I also sampled for a multiple threads/queues with QD=32 of 4K reads.
This is a collection of histograms for 5 queues (5 fio threads):
queue = b'nvme0q1'
     usecs               : count     distribution
0 -> 1 : 701 |****************************************| 2 -> 3 : 177 |********** | 4 -> 7 : 56 |*** | 8 -> 15 : 24 |* | 16 -> 31 : 6 | | 32 -> 63 : 1 | |

queue = b'nvme0q2'
     usecs               : count     distribution
0 -> 1 : 412 |****************************************| 2 -> 3 : 52 |***** | 4 -> 7 : 19 |* | 8 -> 15 : 13 |* | 16 -> 31 : 5 | |

queue = b'nvme0q3'
     usecs               : count     distribution
0 -> 1 : 381 |****************************************| 2 -> 3 : 74 |******* | 4 -> 7 : 26 |** | 8 -> 15 : 12 |* | 16 -> 31 : 3 | | 32 -> 63 : 0 | | 64 -> 127 : 0 | | 128 -> 255 : 1 | |

queue = b'nvme0q4'
     usecs               : count     distribution
0 -> 1 : 386 |****************************************| 2 -> 3 : 63 |****** | 4 -> 7 : 30 |*** | 8 -> 15 : 11 |* | 16 -> 31 : 7 | | 32 -> 63 : 1 | |

queue = b'nvme0q5'
     usecs               : count     distribution
0 -> 1 : 384 |****************************************| 2 -> 3 : 69 |******* | 4 -> 7 : 25 |** | 8 -> 15 : 15 |* | 16 -> 31 : 3 | |

Overall looks pretty much the same but some more samples with tails...
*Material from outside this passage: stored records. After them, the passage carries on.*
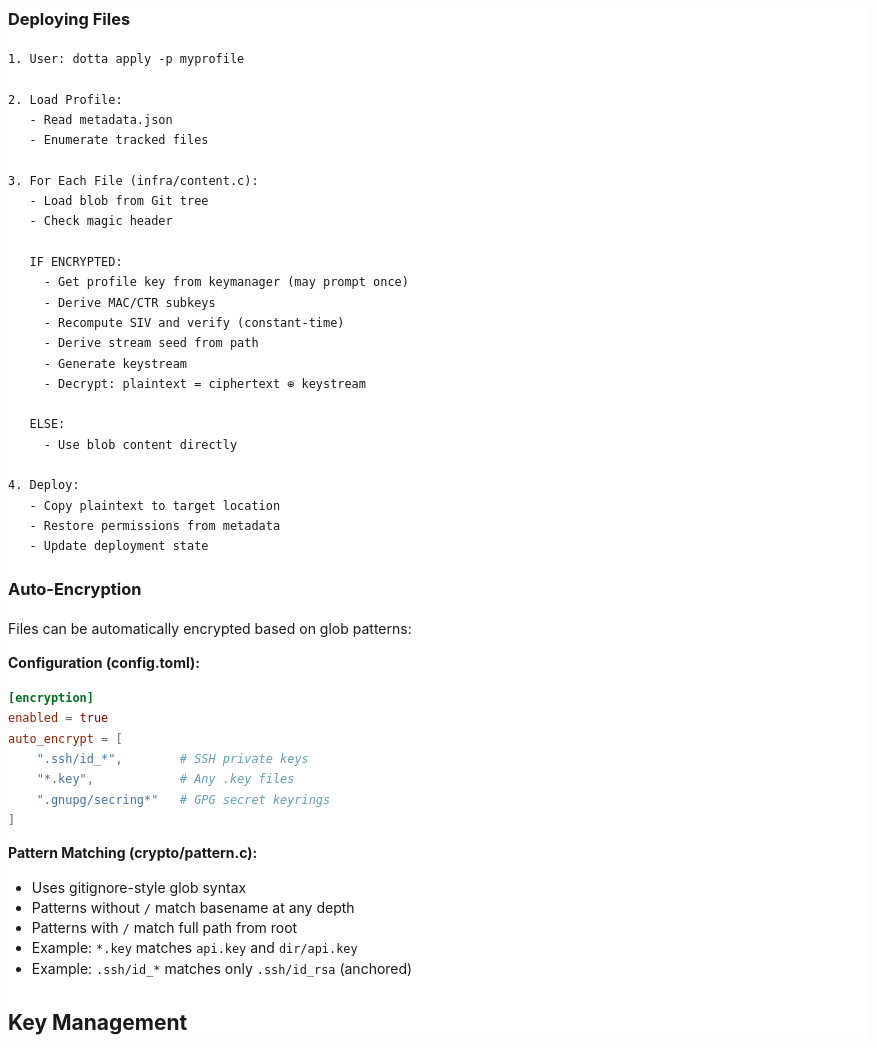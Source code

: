 ### Deploying Files

```
1. User: dotta apply -p myprofile

2. Load Profile:
   - Read metadata.json
   - Enumerate tracked files

3. For Each File (infra/content.c):
   - Load blob from Git tree
   - Check magic header

   IF ENCRYPTED:
     - Get profile key from keymanager (may prompt once)
     - Derive MAC/CTR subkeys
     - Recompute SIV and verify (constant-time)
     - Derive stream seed from path
     - Generate keystream
     - Decrypt: plaintext = ciphertext ⊕ keystream

   ELSE:
     - Use blob content directly

4. Deploy:
   - Copy plaintext to target location
   - Restore permissions from metadata
   - Update deployment state
```

### Auto-Encryption

Files can be automatically encrypted based on glob patterns:

**Configuration (config.toml):**
```toml
[encryption]
enabled = true
auto_encrypt = [
    ".ssh/id_*",        # SSH private keys
    "*.key",            # Any .key files
    ".gnupg/secring*"   # GPG secret keyrings
]
```

**Pattern Matching (crypto/pattern.c):**
- Uses gitignore-style glob syntax
- Patterns without `/` match basename at any depth
- Patterns with `/` match full path from root
- Example: `*.key` matches `api.key` and `dir/api.key`
- Example: `.ssh/id_*` matches only `.ssh/id_rsa` (anchored)

## Key Management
Next, I sampled how many completions we are able to consume per interrupt.
Two exaples of histograms of how many completions we take per interrupt.
--
queue = b'nvme0q1'
     completed     : count     distribution
        0          : 0        |                                        |
        1          : 11690    |****************************************|
        2          : 46       |                                        |
        3          : 1        |                                        |

queue = b'nvme0q1'
     completed     : count     distribution
        0          : 0        |                                        |
        1          : 944      |****************************************|
        2          : 8        |                                        |
--

So it looks like we are super not efficient because most of the times we catch 1 completion per interrupt and the whole point is that we need to find more! This fio is single threaded with QD=32 so I'd expect that we be somewhere in 8-31 almost all
the time... I also tried QD=1024, histogram is still the same.
**NOTE: Here I also sampled for every 100 interrupts.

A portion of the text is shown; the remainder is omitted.